Port was lucky enough to sample some dishes at The Conduit – sourced from small-scale farmers and fishermen predominantly within the British Isles – including lamb buns, golden beetroot and sea bass, before talking to Merlin about sustainability, experimentation and the importance of charity.

Can you tell me about some of the partners you’re working with at The Conduit?

One of our dishes has vegetables from a small farm in Devon where I grew up. This particular farmer has a project which works with kids who have been through the care system – foster care or borstal – and they re-engage and inspire them through outdoor work, teaching them about food and animal husbandry. They learn how to sustainably rear livestock and grow vegetables which are beneficial to the environment and local community.

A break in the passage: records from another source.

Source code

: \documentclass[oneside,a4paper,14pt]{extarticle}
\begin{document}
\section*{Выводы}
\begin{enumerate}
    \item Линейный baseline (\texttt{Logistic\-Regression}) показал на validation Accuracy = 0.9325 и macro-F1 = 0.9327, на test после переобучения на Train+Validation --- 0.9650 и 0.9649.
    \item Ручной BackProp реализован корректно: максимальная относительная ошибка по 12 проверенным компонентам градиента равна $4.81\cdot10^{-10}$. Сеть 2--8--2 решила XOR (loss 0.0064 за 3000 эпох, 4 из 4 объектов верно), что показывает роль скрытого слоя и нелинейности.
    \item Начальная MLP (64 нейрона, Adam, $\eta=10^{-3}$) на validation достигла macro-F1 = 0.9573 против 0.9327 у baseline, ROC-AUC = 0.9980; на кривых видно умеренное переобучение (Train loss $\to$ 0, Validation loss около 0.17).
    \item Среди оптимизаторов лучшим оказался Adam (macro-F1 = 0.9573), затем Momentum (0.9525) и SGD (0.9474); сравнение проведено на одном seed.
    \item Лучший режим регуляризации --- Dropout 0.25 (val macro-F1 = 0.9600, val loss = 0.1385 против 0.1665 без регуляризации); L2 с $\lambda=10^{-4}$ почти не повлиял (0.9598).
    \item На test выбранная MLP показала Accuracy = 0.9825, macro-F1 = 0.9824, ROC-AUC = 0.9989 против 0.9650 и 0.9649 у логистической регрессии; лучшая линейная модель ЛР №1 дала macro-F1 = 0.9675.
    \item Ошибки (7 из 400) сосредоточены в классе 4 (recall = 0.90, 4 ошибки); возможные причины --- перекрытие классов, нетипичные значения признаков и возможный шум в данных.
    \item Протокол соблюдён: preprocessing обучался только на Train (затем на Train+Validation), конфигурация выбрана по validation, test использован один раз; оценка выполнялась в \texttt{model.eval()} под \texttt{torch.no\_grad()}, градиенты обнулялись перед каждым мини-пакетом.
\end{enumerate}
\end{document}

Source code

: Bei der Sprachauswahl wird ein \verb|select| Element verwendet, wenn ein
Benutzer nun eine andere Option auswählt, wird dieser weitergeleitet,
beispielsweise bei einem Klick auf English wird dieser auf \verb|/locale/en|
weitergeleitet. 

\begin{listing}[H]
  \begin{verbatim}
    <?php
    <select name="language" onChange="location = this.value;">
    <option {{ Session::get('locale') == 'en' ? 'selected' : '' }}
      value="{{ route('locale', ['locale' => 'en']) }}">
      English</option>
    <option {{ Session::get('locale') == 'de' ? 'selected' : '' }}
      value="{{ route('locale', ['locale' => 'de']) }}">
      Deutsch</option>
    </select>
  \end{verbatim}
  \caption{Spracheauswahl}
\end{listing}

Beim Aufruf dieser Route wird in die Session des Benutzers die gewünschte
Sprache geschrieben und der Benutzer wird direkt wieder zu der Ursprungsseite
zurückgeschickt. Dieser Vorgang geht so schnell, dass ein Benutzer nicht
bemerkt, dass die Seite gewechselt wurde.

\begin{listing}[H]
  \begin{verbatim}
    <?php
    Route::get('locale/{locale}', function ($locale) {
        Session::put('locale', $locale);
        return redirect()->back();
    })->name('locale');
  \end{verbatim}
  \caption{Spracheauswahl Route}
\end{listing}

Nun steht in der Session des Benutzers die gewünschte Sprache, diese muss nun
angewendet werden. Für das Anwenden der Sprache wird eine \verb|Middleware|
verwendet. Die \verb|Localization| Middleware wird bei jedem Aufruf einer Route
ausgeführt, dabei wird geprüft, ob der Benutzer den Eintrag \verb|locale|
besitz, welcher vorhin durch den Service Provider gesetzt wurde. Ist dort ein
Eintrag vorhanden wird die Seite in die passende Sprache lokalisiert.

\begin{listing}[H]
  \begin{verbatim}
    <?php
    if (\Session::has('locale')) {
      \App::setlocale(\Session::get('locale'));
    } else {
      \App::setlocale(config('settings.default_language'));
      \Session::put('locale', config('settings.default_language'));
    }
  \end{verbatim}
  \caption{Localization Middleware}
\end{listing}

The byproduct of their work is genuinely the best vegetables I’ve ever eaten anywhere, so for the last four years they’ve been a source of inspiration for most of my menus.

Often strict guidelines focus creativity, is it refreshing having the producer dictate what goes on the menu?

When you limit yourself with what you can work with, you force yourself to think outside the box and cook things you wouldn’t normally cook. English produce can be repetitive, the same thing all year round. We have thoroughly unglamorous ingredients like swiss chard, kale and beetroot, but I like that challenge. When you actually produce a dish with these ingredients that’s really good it’s deeply satisfying and much more rewarding. It’s the job of a chef or a craftsman to take something quite basic and humble and use your skill to turn it into something special.

How are you building sustainability into the restaurant?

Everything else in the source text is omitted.